正信偈唱和
歎異抄
歎異抄・第二条
一 おのおの十余か国のさかいをこえて、身命をかえりみずして、たずねきたらしめたまう御こころざし、ひとえに往生極楽のみちをといきかんがためなり。しかるに念仏よりほかに往生のみちをも存知し、また法文等をもしりたるらんと、こころにくくおぼしめしておわしましてはんべらんは、おおきなるあやまりなり。もししからば、南都北嶺にも、ゆゆしき学生たちおおく座せられてそうろうなれば、かのひとにもあいたてまつりて、往生の要よくよくきかるべきなり。親鸞におきては、ただ念仏して、弥陀にたすけられまいらすべしと、よきひとのおおせをかぶりて、信ずるほかに別の子細なきなり。念仏は、まことに浄土にうまるるたねにてやはんべるらん、また、地獄におつべき業にてやはんべるらん。総じてもって存知せざるなり。たとい、法然聖人にすかされまいらせて、念仏して地獄におちたりとも、さらに後悔すべからずそうろう。そのゆえは、自余の行もはげみて、仏になるべかりける身が、念仏をもうして、地獄にもおちてそうらわばこそ、すかされたてまつりて、という後悔もそうらわめ。いずれの行もおよびがたき身なれば、とても地獄は一定すみかぞかし。弥陀の本願まことにおわしまさば、釈尊の説教、虚言なるべからず。仏説まことにおわしまさば、善導の御釈、虚言したまうべからず。善導の御釈まことならば、法然のおおせそらごとならんや。法然のおおせまことならば、親鸞がもうすむね、またもって、むなしかるべからずそうろうか。詮ずるところ、愚身の信心におきてはかくのごとし。このうえは、念仏をとりて信じたてまつらんとも、またすてんとも、面々の御はからいなりと云々
本日の歎異抄・第二条 講義文
親鸞聖人は、承安三(一一三七)年に、京都にお生まれになりました。そして、九歳までに両親と別れ、伯父の日野範綱に連れられて、青蓮院という天台宗のお寺で出家得度され、九歳から二十九歳まで天台宗の行者として修学されました。そして、二十九歳で比叡山を下りて、法然上人に出遇い、お弟子になられました。三十五歳のときに承元の念仏弾圧があり、法然上人はじめお弟子が、流罪あるいは死罪になりました。親鸞聖人は、越後の国府(現・上越市)に流罪になりました。そこで五年間、流人として暮らし、流罪が解けてからも、二、三年は越後におられて、四十二、三歳のころ関東に入られます。そして常陸、下野を中心にして二十年間住まわれました。

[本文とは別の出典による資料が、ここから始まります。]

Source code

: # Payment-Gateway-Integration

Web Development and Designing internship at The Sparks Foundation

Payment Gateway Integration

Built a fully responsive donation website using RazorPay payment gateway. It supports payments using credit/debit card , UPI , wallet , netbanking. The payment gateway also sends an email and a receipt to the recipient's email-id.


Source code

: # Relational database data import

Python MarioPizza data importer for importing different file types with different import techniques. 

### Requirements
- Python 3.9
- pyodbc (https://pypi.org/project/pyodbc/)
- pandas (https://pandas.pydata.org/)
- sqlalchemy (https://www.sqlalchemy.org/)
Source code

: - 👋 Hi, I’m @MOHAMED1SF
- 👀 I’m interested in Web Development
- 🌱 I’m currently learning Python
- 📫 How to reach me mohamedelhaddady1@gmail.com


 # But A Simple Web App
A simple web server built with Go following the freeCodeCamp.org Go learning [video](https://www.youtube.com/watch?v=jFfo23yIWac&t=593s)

関東で親鸞聖人は、念仏の教えを説き広められました。その教えを受けた人たちが、命がけで親鸞聖人に会うために京都まで来られたときのお言葉です。したがって、お話しがあった場所は京都です。関東から京都まで、歩いて親鸞聖人のもちへ訪ねて来られた人たちです。それで「おのおの」というのは、想像ですが、親鸞聖人がおられる草庵か、お寺か、座敷で、親鸞聖人を囲んでのお話し合いのときの親鸞聖人の言葉が、この第二条ということになります。